• **TASK DETAILS**: Using the records that follow, tally the lines containing the word "Functional" and state only the count.
■ ■ ■
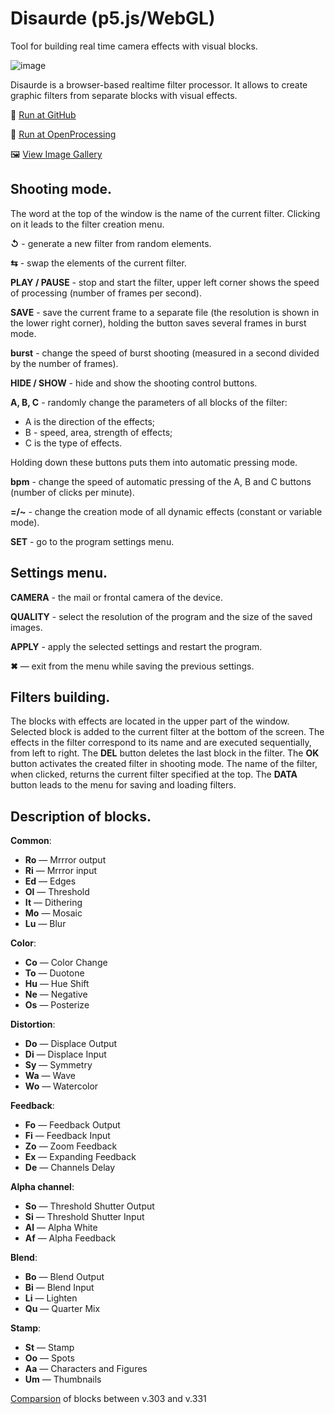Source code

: # Disaurde (p5.js/WebGL)
Tool for building real time camera effects with visual blocks.

![image](https://user-images.githubusercontent.com/38255514/163818147-bfed6397-0140-4ee2-a4bc-6f1e279777dc.png)

Disaurde is a browser-based realtime filter processor. It allows to create graphic filters from separate blocks with visual effects.

🚀 [Run at GitHub](https://hayabuzo.github.io/Disaurde/)

🏓 [Run at OpenProcessing](https://openprocessing.org/sketch/1447129)

🖼 [View Image Gallery](https://www.behance.net/search/projects?tools=1334584671)

## Shooting mode.

The word at the top of the window is the name of the current filter. Clicking on it leads to the filter creation menu.

**↺** - generate a new filter from random elements.

**⇆** - swap the elements of the current filter.

**PLAY / PAUSE** - stop and start the filter, upper left corner shows the speed of processing (number of frames per second).

**SAVE** - save the current frame to a separate file (the resolution is shown in the lower right corner), holding the button saves several frames in burst mode.

**burst** - change the speed of burst shooting (measured in a second divided by the number of frames).

**HIDE / SHOW** - hide and show the shooting control buttons.

**A, B, C** - randomly change the parameters of all blocks of the filter:

* A is the direction of the effects;
* B - speed, area, strength of effects;
* C is the type of effects.

Holding down these buttons puts them into automatic pressing mode.

**bpm** - change the speed of automatic pressing of the A, B and C buttons (number of clicks per minute).

**=/~** - change the creation mode of all dynamic effects (constant or variable mode).

**SET** - go to the program settings menu.

## Settings menu.

**CAMERA** - the mail or frontal camera of the device.

**QUALITY** - select the resolution of the program and the size of the saved images.

**APPLY** - apply the selected settings and restart the program.

**✖** — exit from the menu while saving the previous settings.

## Filters building.

The blocks with effects are located in the upper part of the window. Selected block is added to the current filter at the bottom of the screen. The effects in the filter correspond to its name and are executed sequentially, from left to right. The **DEL** button deletes the last block in the filter. The **OK** button activates the created filter in shooting mode. The name of the filter, when clicked, returns the current filter specified at the top. The **DATA** button leads to the menu for saving and loading filters.

## Description of blocks.

**Common**:

* **Ro** — Mrrror output
* **Ri** — Mrrror input
* **Ed** — Edges
* **Ol** — Threshold
* **It** — Dithering
* **Mo** — Mosaic
* **Lu** — Blur 

**Color**:

* **Co** — Color Change
* **To** — Duotone
* **Hu** — Hue Shift
* **Ne** — Negative
* **Os** — Posterize

**Distortion**:

* **Do** — Displace Output
* **Di** — Displace Input
* **Sy** — Symmetry
* **Wa** — Wave
* **Wo** — Watercolor

**Feedback**:

* **Fo** — Feedback Output
* **Fi** — Feedback Input
* **Zo** — Zoom Feedback
* **Ex** — Expanding Feedback
* **De** — Channels Delay

**Alpha channel**:

* **So** — Threshold Shutter Output
* **Si** — Threshold Shutter Input
* **Al** — Alpha White
* **Af** — Alpha Feedback

**Blend**:

* **Bo** — Blend Output
* **Bi** — Blend Input
* **Li** — Lighten
* **Qu** — Quarter Mix

**Stamp**:

* **St** — Stamp
* **Oo** — Spots
* **Aa** — Characters and Figures
* **Um** — Thumbnails

[Comparsion](https://github.com/hayabuzo/Disaurde/blob/main/DisaurdeBlocks.xlsx) of blocks between v.303 and v.331
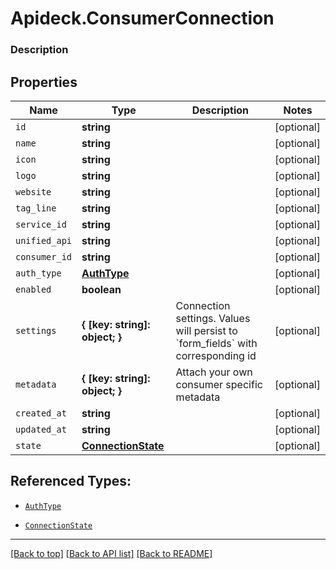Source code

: # Apideck.ConsumerConnection

### Description

## Properties
Name | Type | Description | Notes
------------ | ------------- | ------------- | -------------
`id` | **string** |  | [optional] 
`name` | **string** |  | [optional] 
`icon` | **string** |  | [optional] 
`logo` | **string** |  | [optional] 
`website` | **string** |  | [optional] 
`tag_line` | **string** |  | [optional] 
`service_id` | **string** |  | [optional] 
`unified_api` | **string** |  | [optional] 
`consumer_id` | **string** |  | [optional] 
`auth_type` | [**AuthType**](AuthType.md) |  | [optional] 
`enabled` | **boolean** |  | [optional] 
`settings` | **{ [key: string]: object; }** | Connection settings. Values will persist to &#x60;form_fields&#x60; with corresponding id | [optional] 
`metadata` | **{ [key: string]: object; }** | Attach your own consumer specific metadata | [optional] 
`created_at` | **string** |  | [optional] 
`updated_at` | **string** |  | [optional] 
`state` | [**ConnectionState**](ConnectionState.md) |  | [optional] 





## Referenced Types:









* [`AuthType`](AuthType.md)





* [`ConnectionState`](ConnectionState.md)

---

[[Back to top]](#) [[Back to API list]](../../../../README.md#documentation-for-api-endpoints) [[Back to README]](../../../../README.md)


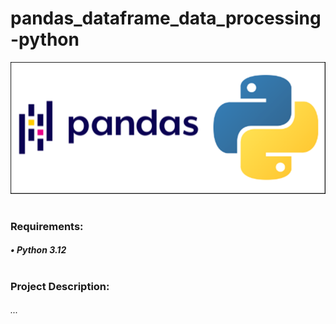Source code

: # pandas_dataframe_data_processing-python

![alt text](pandas.png)
#
### Requirements:
##### • Python 3.12
#
### Project Description:
###### ...
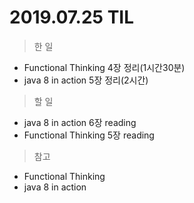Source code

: # 2019.07.25 TIL
> 한 일
- Functional Thinking 4장 정리(1시간30분)
- java 8 in action 5장 정리(2시간)

> 할 일
- java 8 in action 6장 reading
- Functional Thinking 5장 reading
  
> 참고 

- Functional Thinking
- java 8 in action
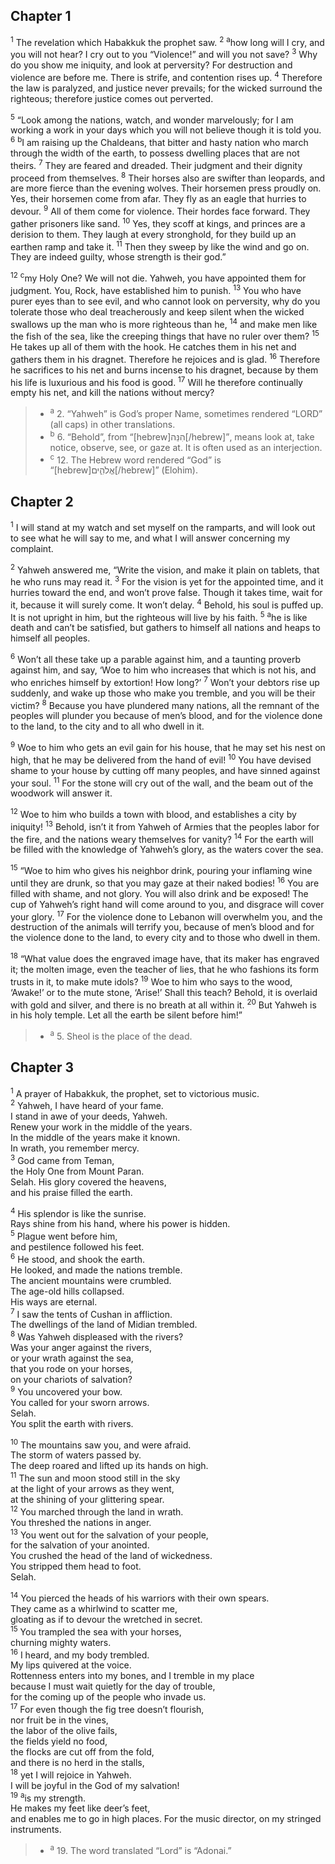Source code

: ## Chapter 1

<sup>1</sup> The revelation which Habakkuk the prophet saw.
<sup>2</sup> <sup>a</sup>how long will I cry, and you will not hear? I cry out to you “Violence!” and will you not save?
<sup>3</sup> Why do you show me iniquity, and look at perversity? For destruction and violence are before me. There is strife, and contention rises up.
<sup>4</sup> Therefore the law is paralyzed, and justice never prevails; for the wicked surround the righteous; therefore justice comes out perverted.

<sup>5</sup> “Look among the nations, watch, and wonder marvelously; for I am working a work in your days which you will not believe though it is told you.
<sup>6</sup> <sup>b</sup>I am raising up the Chaldeans, that bitter and hasty nation who march through the width of the earth, to possess dwelling places that are not theirs.
<sup>7</sup> They are feared and dreaded. Their judgment and their dignity proceed from themselves.
<sup>8</sup> Their horses also are swifter than leopards, and are more fierce than the evening wolves. Their horsemen press proudly on. Yes, their horsemen come from afar. They fly as an eagle that hurries to devour.
<sup>9</sup> All of them come for violence. Their hordes face forward. They gather prisoners like sand.
<sup>10</sup> Yes, they scoff at kings, and princes are a derision to them. They laugh at every stronghold, for they build up an earthen ramp and take it.
<sup>11</sup> Then they sweep by like the wind and go on. They are indeed guilty, whose strength is their god.”

<sup>12</sup> <sup>c</sup>my Holy One? We will not die. Yahweh, you have appointed them for judgment. You, Rock, have established him to punish.
<sup>13</sup> You who have purer eyes than to see evil, and who cannot look on perversity, why do you tolerate those who deal treacherously and keep silent when the wicked swallows up the man who is more righteous than he,
<sup>14</sup> and make men like the fish of the sea, like the creeping things that have no ruler over them?
<sup>15</sup> He takes up all of them with the hook. He catches them in his net and gathers them in his dragnet. Therefore he rejoices and is glad.
<sup>16</sup> Therefore he sacrifices to his net and burns incense to his dragnet, because by them his life is luxurious and his food is good.
<sup>17</sup> Will he therefore continually empty his net, and kill the nations without mercy?

> - <sup>a</sup> 2. “Yahweh” is God’s proper Name, sometimes rendered “LORD” (all caps) in other translations.
> - <sup>b</sup> 6. “Behold”, from “[hebrew]הִנֵּה[/hebrew]”, means look at, take notice, observe, see, or gaze at. It is often used as an interjection.
> - <sup>c</sup> 12. The Hebrew word rendered “God” is “[hebrew]אֱלֹהִ֑ים[/hebrew]” (Elohim).

## Chapter 2

<sup>1</sup> I will stand at my watch and set myself on the ramparts, and will look out to see what he will say to me, and what I will answer concerning my complaint.

<sup>2</sup> Yahweh answered me, “Write the vision, and make it plain on tablets, that he who runs may read it.
<sup>3</sup> For the vision is yet for the appointed time, and it hurries toward the end, and won’t prove false. Though it takes time, wait for it, because it will surely come. It won’t delay.
<sup>4</sup> Behold, his soul is puffed up. It is not upright in him, but the righteous will live by his faith.
<sup>5</sup> <sup>a</sup>he is like death and can’t be satisfied, but gathers to himself all nations and heaps to himself all peoples.

<sup>6</sup> Won’t all these take up a parable against him, and a taunting proverb against him, and say, ‘Woe to him who increases that which is not his, and who enriches himself by extortion! How long?’
<sup>7</sup> Won’t your debtors rise up suddenly, and wake up those who make you tremble, and you will be their victim?
<sup>8</sup> Because you have plundered many nations, all the remnant of the peoples will plunder you because of men’s blood, and for the violence done to the land, to the city and to all who dwell in it.

<sup>9</sup> Woe to him who gets an evil gain for his house, that he may set his nest on high, that he may be delivered from the hand of evil!
<sup>10</sup> You have devised shame to your house by cutting off many peoples, and have sinned against your soul.
<sup>11</sup> For the stone will cry out of the wall, and the beam out of the woodwork will answer it.

<sup>12</sup> Woe to him who builds a town with blood, and establishes a city by iniquity!
<sup>13</sup> Behold, isn’t it from Yahweh of Armies that the peoples labor for the fire, and the nations weary themselves for vanity?
<sup>14</sup> For the earth will be filled with the knowledge of Yahweh’s glory, as the waters cover the sea.

<sup>15</sup> “Woe to him who gives his neighbor drink, pouring your inflaming wine until they are drunk, so that you may gaze at their naked bodies!
<sup>16</sup> You are filled with shame, and not glory. You will also drink and be exposed! The cup of Yahweh’s right hand will come around to you, and disgrace will cover your glory.
<sup>17</sup> For the violence done to Lebanon will overwhelm you, and the destruction of the animals will terrify you, because of men’s blood and for the violence done to the land, to every city and to those who dwell in them.

<sup>18</sup> “What value does the engraved image have, that its maker has engraved it; the molten image, even the teacher of lies, that he who fashions its form trusts in it, to make mute idols?
<sup>19</sup> Woe to him who says to the wood, ‘Awake!’ or to the mute stone, ‘Arise!’ Shall this teach? Behold, it is overlaid with gold and silver, and there is no breath at all within it.
<sup>20</sup> But Yahweh is in his holy temple. Let all the earth be silent before him!”

> - <sup>a</sup> 5. Sheol is the place of the dead.

## Chapter 3

<sup>1</sup> A prayer of Habakkuk, the prophet, set to victorious music. <br>
<sup>2</sup> Yahweh, I have heard of your fame. <br>I stand in awe of your deeds, Yahweh. <br>Renew your work in the middle of the years. <br>In the middle of the years make it known. <br>In wrath, you remember mercy. <br>
<sup>3</sup> God came from Teman, <br>the Holy One from Mount Paran. <br>Selah. His glory covered the heavens, <br>and his praise filled the earth. <br>

<sup>4</sup> His splendor is like the sunrise. <br>Rays shine from his hand, where his power is hidden. <br>
<sup>5</sup> Plague went before him, <br>and pestilence followed his feet. <br>
<sup>6</sup> He stood, and shook the earth. <br>He looked, and made the nations tremble. <br>The ancient mountains were crumbled. <br>The age-old hills collapsed. <br>His ways are eternal. <br>
<sup>7</sup> I saw the tents of Cushan in affliction. <br>The dwellings of the land of Midian trembled. <br>
<sup>8</sup> Was Yahweh displeased with the rivers? <br>Was your anger against the rivers, <br>or your wrath against the sea, <br>that you rode on your horses, <br>on your chariots of salvation? <br>
<sup>9</sup> You uncovered your bow. <br>You called for your sworn arrows. <br>Selah. <br>You split the earth with rivers. <br>

<sup>10</sup> The mountains saw you, and were afraid. <br>The storm of waters passed by. <br>The deep roared and lifted up its hands on high. <br>
<sup>11</sup> The sun and moon stood still in the sky <br>at the light of your arrows as they went, <br>at the shining of your glittering spear. <br>
<sup>12</sup> You marched through the land in wrath. <br>You threshed the nations in anger. <br>
<sup>13</sup> You went out for the salvation of your people, <br>for the salvation of your anointed. <br>You crushed the head of the land of wickedness. <br>You stripped them head to foot. <br>Selah.

<sup>14</sup> You pierced the heads of his warriors with their own spears. <br>They came as a whirlwind to scatter me, <br>gloating as if to devour the wretched in secret. <br>
<sup>15</sup> You trampled the sea with your horses, <br>churning mighty waters. <br>
<sup>16</sup> I heard, and my body trembled. <br>My lips quivered at the voice. <br>Rottenness enters into my bones, and I tremble in my place <br>because I must wait quietly for the day of trouble, <br>for the coming up of the people who invade us. <br>
<sup>17</sup> For even though the fig tree doesn’t flourish, <br>nor fruit be in the vines, <br>the labor of the olive fails, <br>the fields yield no food, <br>the flocks are cut off from the fold, <br>and there is no herd in the stalls, <br>
<sup>18</sup> yet I will rejoice in Yahweh. <br>I will be joyful in the God of my salvation! <br>
<sup>19</sup> <sup>a</sup>is my strength. <br>He makes my feet like deer’s feet, <br>and enables me to go in high places. For the music director, on my stringed instruments.

> - <sup>a</sup> 19. The word translated “Lord” is “Adonai.”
■ ■ ■
• **SOLUTION TO THIS EXERCISE**: 3